Condorcet, the Girondist, on Robespierre:
One wonders why there are so many women who follow Robespierre. It is because the French Revolution is a religion, and Robespierre is a priest. It is obvious that his power is all on the distaff side. Robespierre preaches, Robespierre censures … He lives on nothing and has no physical needs. He has only one mission—to talk—and he talks almost all the time. He harangues the Jacobins when he can attract some disciples there, he keeps quiet when he might damage his authority … . He has given himself a reputation for austerity that borders on saintliness. He is followed by women and weak people, he soberly receives their adoration and their homage.
ROBESPIERRE: We’ve had two revolutions now. In ’89 and last August. It doesn’t seem to have made much difference to people’s lives.
DANTON: Roland and Brissot and Vergniaud are aristocrats.
ROBESPIERRE: Well—
DANTON: In the new sense of the word, I mean. Revolution is a great battlefield of semantics.

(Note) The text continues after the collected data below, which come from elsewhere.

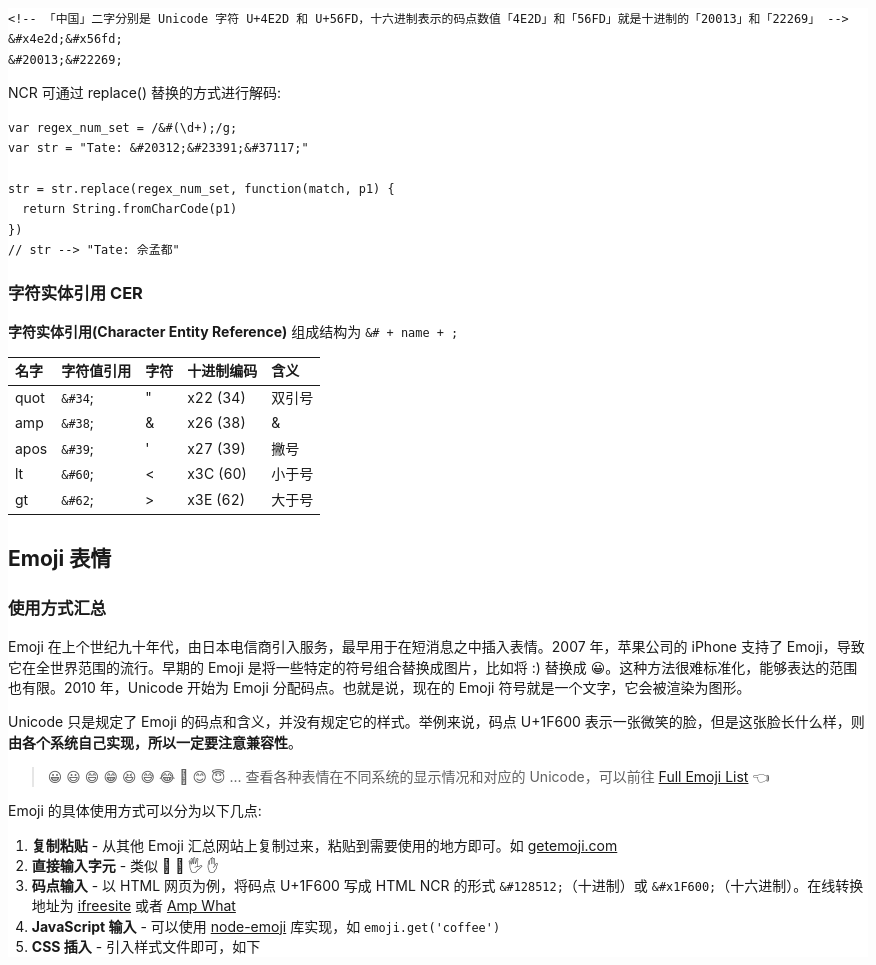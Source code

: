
 ```TEXT
<!-- 「中国」二字分别是 Unicode 字符 U+4E2D 和 U+56FD，十六进制表示的码点数值「4E2D」和「56FD」就是十进制的「20013」和「22269」 -->
&#x4e2d;&#x56fd;
&#20013;&#22269;
```

NCR 可通过 replace() 替换的方式进行解码:

```JS
var regex_num_set = /&#(\d+);/g;
var str = "Tate: &#20312;&#23391;&#37117;"

str = str.replace(regex_num_set, function(match, p1) {
  return String.fromCharCode(p1)
})
// str --> "Tate: 佘孟都"
```

### 字符实体引用 CER

**字符实体引用(Character Entity Reference)** 组成结构为 `&# + name + ;`

| 名字 |  字符值引用 | 字符 | 十进制编码 | 含义 |
|:--------------|:---------|:---------|:---------|:---------|
| quot | `&#34`; | " | x22 (34) | 双引号 |
| amp | `&#38`; | & | x26 (38) | & |
| apos | `&#39`; | ' | x27 (39) | 撇号 |
| lt | `&#60`; | < | x3C (60) | 小于号 |
| gt | `&#62`; | > | x3E (62) | 大于号 |

## Emoji 表情

### 使用方式汇总

Emoji 在上个世纪九十年代，由日本电信商引入服务，最早用于在短消息之中插入表情。2007 年，苹果公司的 iPhone 支持了 Emoji，导致它在全世界范围的流行。早期的 Emoji 是将一些特定的符号组合替换成图片，比如将 :) 替换成 😀。这种方法很难标准化，能够表达的范围也有限。2010 年，Unicode 开始为 Emoji 分配码点。也就是说，现在的 Emoji 符号就是一个文字，它会被渲染为图形。

Unicode 只是规定了 Emoji 的码点和含义，并没有规定它的样式。举例来说，码点 U+1F600 表示一张微笑的脸，但是这张脸长什么样，则**由各个系统自己实现，所以一定要注意兼容性**。

> 😀 😃 😄 😁 😆 😅 😂 🤣 😊 😇 ... 查看各种表情在不同系统的显示情况和对应的 Unicode，可以前往 [Full Emoji List](http://www.unicode.org/emoji/charts/full-emoji-list.html) 👈

Emoji 的具体使用方式可以分为以下几点:

1. **复制粘贴** - 从其他 Emoji 汇总网站上复制过来，粘贴到需要使用的地方即可。如 [getemoji.com](http://getemoji.com)
2. **直接输入字元** - 类似 👋 🤚 🖐 ✋
3. **码点输入** - 以 HTML 网页为例，将码点 U+1F600 写成 HTML NCR 的形式 `&#128512;`（十进制）或 `&#x1F600;`（十六进制）。在线转换地址为 [ifreesite](https://www.ifreesite.com/unicode/) 或者 [Amp What](http://www.amp-what.com/unicode/search/emoticon)
4. **JavaScript 输入** - 可以使用 [node-emoji](https://www.npmjs.com/package/node-emoji) 库实现，如 `emoji.get('coffee')`
5. **CSS 插入** - 引入样式文件即可，如下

ROBESPIERRE: Perhaps we need another revolution.
DANTON: Not to pussyfoot about.
ROBESPIERRE: Quite.
&
nbsp; DANTON: But with your well-known views, your scruples about taking life …?
ROBESPIERRE [without much hope]: Cannot change be profound without being violent?
DANTON: I can’t see my way to it.
ROBESPIERRE: Innocent people suffer. But then perhaps there are no innocent people. Possibly it’s just a cliché. It rolls off the tongue.
DANTON: What about all these conspirators?
ROBESPIERRE: They are the ones who should be suffering.
DANTON: How do you tell a conspirator?
ROBESPIERRE: Put them on trial.
DANTON: What if you know they’re conspirators, but you haven’t enough evidence to convict them? What if you as a patriot just know?
ROBESPIERRE: You ought to be able to make it stand up in court.
DANTON: Suppose you can’t? You might not be able to use your strongest evidence. It might be state secrets.
ROBESPIERRE: You’d have to let them go, in that case. But it would be unfortunate.
DANTON: It would, wouldn’t it? If the Austrians were at the gates? And you were delivering the city over to them out of respect for the judicial process?
ROBESPIERRE: Well, I suppose you’d … you’d have to alter the standard of proof in court. Or widen the definition of conspiracy.
DANTON: You would, would you?
ROBESPIERRE: Would that be an example of a lesser evil averting a greater one? I am not usually taken in by this simple, very comforting, very infantile notion—but I know that a successful conspiracy against the French people could lead to genocide.
DANTON: Perverting justice is a very great evil in itself. It leaves no hope of amendment.
ROBESPIERRE: Look, Danton, I don’t know, I’m not a theorist.
DANTON: I know that. You’re a practitioner. I know all about the sneaky little slaughters you try to fix up behind my back.
ROBESPIERRE: Why do you condone the death of a thousand, and balk at two politicians?
DANTON: Because I know them, I suppose, Roland and Brissot. I don’t know the thousand. Call it a failure of imagination.